DIRECTIONS FOR THIS TASK:
Filter the listing below for "only" and report every line that has it.

SOURCE MATERIAL:
= = = =

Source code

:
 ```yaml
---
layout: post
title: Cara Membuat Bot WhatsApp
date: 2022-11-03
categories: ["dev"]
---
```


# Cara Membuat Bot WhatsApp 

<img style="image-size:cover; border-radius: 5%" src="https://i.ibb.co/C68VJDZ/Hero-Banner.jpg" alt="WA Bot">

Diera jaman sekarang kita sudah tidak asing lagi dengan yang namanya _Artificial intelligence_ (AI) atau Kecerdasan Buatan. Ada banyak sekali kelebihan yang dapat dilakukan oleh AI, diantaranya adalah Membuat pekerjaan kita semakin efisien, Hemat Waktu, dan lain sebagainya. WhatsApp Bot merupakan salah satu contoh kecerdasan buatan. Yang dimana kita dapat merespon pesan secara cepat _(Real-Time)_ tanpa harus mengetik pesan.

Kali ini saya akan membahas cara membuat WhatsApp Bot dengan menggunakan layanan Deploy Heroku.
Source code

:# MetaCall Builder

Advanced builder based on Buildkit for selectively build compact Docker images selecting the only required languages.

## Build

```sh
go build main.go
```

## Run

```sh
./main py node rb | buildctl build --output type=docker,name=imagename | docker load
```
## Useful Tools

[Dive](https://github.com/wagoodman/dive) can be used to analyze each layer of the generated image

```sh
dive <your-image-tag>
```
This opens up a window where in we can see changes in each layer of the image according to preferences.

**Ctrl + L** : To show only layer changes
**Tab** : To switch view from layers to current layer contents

= = = =

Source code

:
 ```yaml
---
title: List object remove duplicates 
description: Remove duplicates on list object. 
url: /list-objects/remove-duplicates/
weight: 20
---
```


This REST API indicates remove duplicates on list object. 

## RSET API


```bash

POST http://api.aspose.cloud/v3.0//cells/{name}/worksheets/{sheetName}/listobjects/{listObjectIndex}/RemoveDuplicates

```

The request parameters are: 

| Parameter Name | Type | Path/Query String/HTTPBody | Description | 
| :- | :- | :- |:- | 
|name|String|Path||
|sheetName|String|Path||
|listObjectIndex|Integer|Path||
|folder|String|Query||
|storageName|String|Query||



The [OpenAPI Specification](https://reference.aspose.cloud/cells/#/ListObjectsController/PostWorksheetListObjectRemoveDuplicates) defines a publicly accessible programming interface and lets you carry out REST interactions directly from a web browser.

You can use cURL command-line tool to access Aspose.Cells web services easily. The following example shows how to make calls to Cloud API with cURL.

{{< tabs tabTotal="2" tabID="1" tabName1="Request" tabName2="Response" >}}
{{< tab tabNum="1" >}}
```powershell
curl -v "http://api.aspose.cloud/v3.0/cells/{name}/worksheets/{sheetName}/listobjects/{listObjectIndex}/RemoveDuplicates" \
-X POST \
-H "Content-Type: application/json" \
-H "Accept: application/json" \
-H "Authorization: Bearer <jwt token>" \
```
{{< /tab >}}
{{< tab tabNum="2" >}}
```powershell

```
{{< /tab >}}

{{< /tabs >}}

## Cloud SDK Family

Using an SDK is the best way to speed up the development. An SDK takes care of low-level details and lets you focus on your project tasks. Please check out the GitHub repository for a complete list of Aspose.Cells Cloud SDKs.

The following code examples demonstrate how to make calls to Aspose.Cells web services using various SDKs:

= = = =

EXPECTED OUTPUT:
Advanced builder based on Buildkit for selectively build compact Docker images selecting the only required languages.
**Ctrl + L** : To show only layer changes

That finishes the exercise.